The study randomly chose 71 public playgrounds in the four South Tyrolean regions, and analyzed grass samples for potential contamination by 315 different pesticides. Because pesticides applied to agricultural fields, orchards, and vineyards are easily volatized, carried aloft by wind, and/or washed by rain off of the target site, the study also evaluated the impacts of those (and other) factors on the degree of pesticide contamination at playgrounds.

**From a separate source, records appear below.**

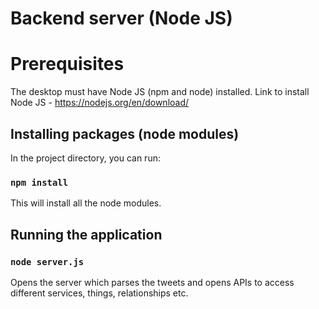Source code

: # Backend server (Node JS)
# Prerequisites

The desktop must have Node JS (npm and node) installed.
Link to install Node JS - https://nodejs.org/en/download/

## Installing packages (node modules)

In the project directory, you can run:
### `npm install`

This will install all the node modules.

## Running the application

### `node server.js`

Opens the server which parses the tweets and opens APIs to access different services, things, relationships etc.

Published in Environmental Sciences Europe in early May, the investigation, which was conducted at the start of the growing season, discovered that 92% of the dozen pesticides detected are endocrine disrupting (ED) compounds. EDs mimic the actions of endogenous hormones, and are linked to a variety of human health anomalies, including reproductive dysfunction and neurodevelopmental distortion, as well as cardiovascular disease, obesity, diabetes, Parkinson’s disease, Alzheimer’s disease, and childhood and adult cancers. The economic health costs associated with the use of endocrine disrupting chemicals were recently identified as $340 billion annually.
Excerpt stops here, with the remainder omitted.